La vía iliberal
¿Es la Corona tan débil como para necesitar que se la proteja negando un derecho fundamental?
¿Está España en la senda del “iliberalismo”, versión púdica del autoritarismo posdemocrático? El tribunal de Estrasburgo ha condenado a España por haber sancionado a dos personas que quemaron fotos del Rey en 2007. Y ha recordado lo obvio: que un acto así entra dentro del marco de la libertad de expresión, que esta se extiende a informaciones o ideas que ofenden, chocan o molestan, y que es legítimo crear una escena provocadora para expresar la insatisfacción con una institución política, la monarquía, susceptible de crítica como todas. No hay iconos sagrados en democracia.
Por su parte, Amnistía Internacional advierte sobre “los ataques sostenidos contra la libertad de expresión”, constata que enviar raperos a la cárcel por letras de canciones y prohibir la sátira política demuestra cómo se han estrechado sus límites. Y recuerda que los tratados internacionales exigen que “sólo se penalicen las expresiones que animen a otras personas a cometer delitos de manera reconocible y con una probabilidad real de que se lleven a término”.
Sin embargo, los partidos de orden, PP, PSOE y Ciudadanos, se negaron en el Congreso a despenalizar las injurias a la Corona y los ultrajes a España, según pedía ERC. Una vez más el PSOE se alinea con la derecha, situando el respeto institucional por encima de la libertad de expresión. ¿Cómo puede ser respetada una institución que no es susceptible de ser criticada? ¿Es la Corona tan débil como para necesitar que se la proteja negando un derecho fundamental? Desde que el PP recuperó el poder con afán de restauración conservadora, la ley mordaza y los delitos de odio han sido emblemas de una restricción de las libertades, que ha llevado a las fuerzas de seguridad a la caza y captura de delitos de opinión en la selva de las redes sociales. Por si fuera poco, el Gobierno ha descubierto en las fake news una vía para el control de la información y propone que las instituciones actúen contra ellas. Es decir, que el Estado decida qué es verdadero y qué es falso: puro autoritarismo.
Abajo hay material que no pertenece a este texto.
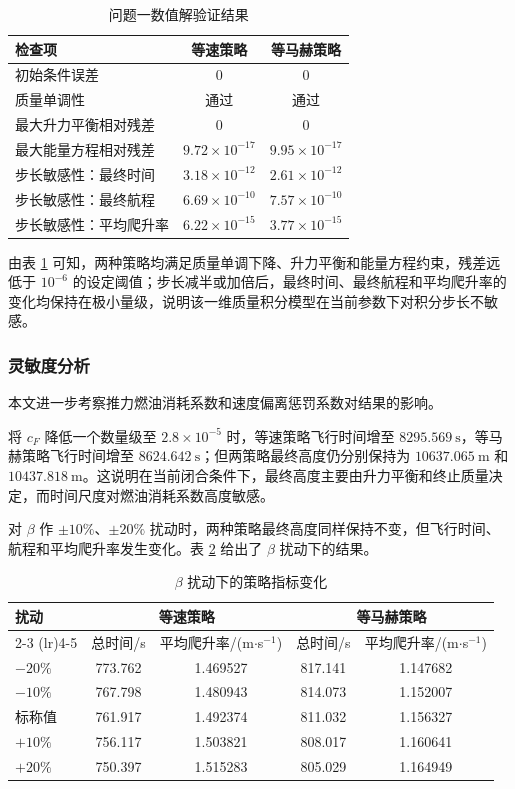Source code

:\documentclass[withoutpreface,bwprint]{cumcmthesis}
\begin{document}
\begin{table}[h]
\centering\caption{问题一数值解验证结果}\label{tab:validation}
\begin{tabular}{lcc}\toprule
检查项 & 等速策略 & 等马赫策略 \\
\midrule
初始条件误差 & $0$ & $0$ \\
质量单调性 & 通过 & 通过 \\
最大升力平衡相对残差 & $0$ & $0$ \\
最大能量方程相对残差 & $9.72\times 10^{-17}$ & $9.95\times 10^{-17}$ \\
步长敏感性：最终时间 & $3.18\times 10^{-12}$ & $2.61\times 10^{-12}$ \\
步长敏感性：最终航程 & $6.69\times 10^{-10}$ & $7.57\times 10^{-10}$ \\
步长敏感性：平均爬升率 & $6.22\times 10^{-15}$ & $3.77\times 10^{-15}$ \\
\bottomrule
\end{tabular}
\end{table}

由表 \ref{tab:validation} 可知，两种策略均满足质量单调下降、升力平衡和能量方程约束，残差远低于 $10^{-6}$ 的设定阈值；步长减半或加倍后，最终时间、最终航程和平均爬升率的变化均保持在极小量级，说明该一维质量积分模型在当前参数下对积分步长不敏感。

\subsubsection{灵敏度分析}

本文进一步考察推力燃油消耗系数和速度偏离惩罚系数对结果的影响。

将 $c_F$ 降低一个数量级至 $2.8\times 10^{-5}$ 时，等速策略飞行时间增至 $8295.569\ \mathrm{s}$，等马赫策略飞行时间增至 $8624.642\ \mathrm{s}$；但两策略最终高度仍分别保持为 $10637.065\ \mathrm{m}$ 和 $10437.818\ \mathrm{m}$。这说明在当前闭合条件下，最终高度主要由升力平衡和终止质量决定，而时间尺度对燃油消耗系数高度敏感。

对 $\beta$ 作 $\pm 10\%$、$\pm 20\%$ 扰动时，两种策略最终高度同样保持不变，但飞行时间、航程和平均爬升率发生变化。表 \ref{tab:sensitivity} 给出了 $\beta$ 扰动下的结果。

\begin{table}[h]
\centering\caption{$\beta$ 扰动下的策略指标变化}\label{tab:sensitivity}
\begin{tabular}{lcccc}\toprule
扰动 & \multicolumn{2}{c}{等速策略} & \multicolumn{2}{c}{等马赫策略} \\
\cmidrule(lr){2-3} \cmidrule(lr){4-5}
 & 总时间/s & 平均爬升率/(m$\cdot$s$^{-1}$) & 总时间/s & 平均爬升率/(m$\cdot$s$^{-1}$) \\
\midrule
$-20\%$ & 773.762 & 1.469527 & 817.141 & 1.147682 \\
$-10\%$ & 767.798 & 1.480943 & 814.073 & 1.152007 \\
标称值 & 761.917 & 1.492374 & 811.032 & 1.156327 \\
$+10\%$ & 756.117 & 1.503821 & 808.017 & 1.160641 \\
$+20\%$ & 750.397 & 1.515283 & 805.029 & 1.164949 \\
\bottomrule
\end{tabular}
\end{table}
\end{document}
El procés ha generado un estado de simplificación del debate que ha alimentado la pulsión restrictiva del Gobierno. Pero esta coartada ya no sirve. La calle ya no es terreno ocupado sólo por el conflicto identitario. La ciudadanía, ante la dejación de los partidos, está ampliando la agenda pública, como hemos visto con las movilizaciones por los derechos de las mujeres y por unas pensiones dignas. La defensa de la libertad de expresión no admite vacilaciones: cualquier herida que se le inflija genera gangrena.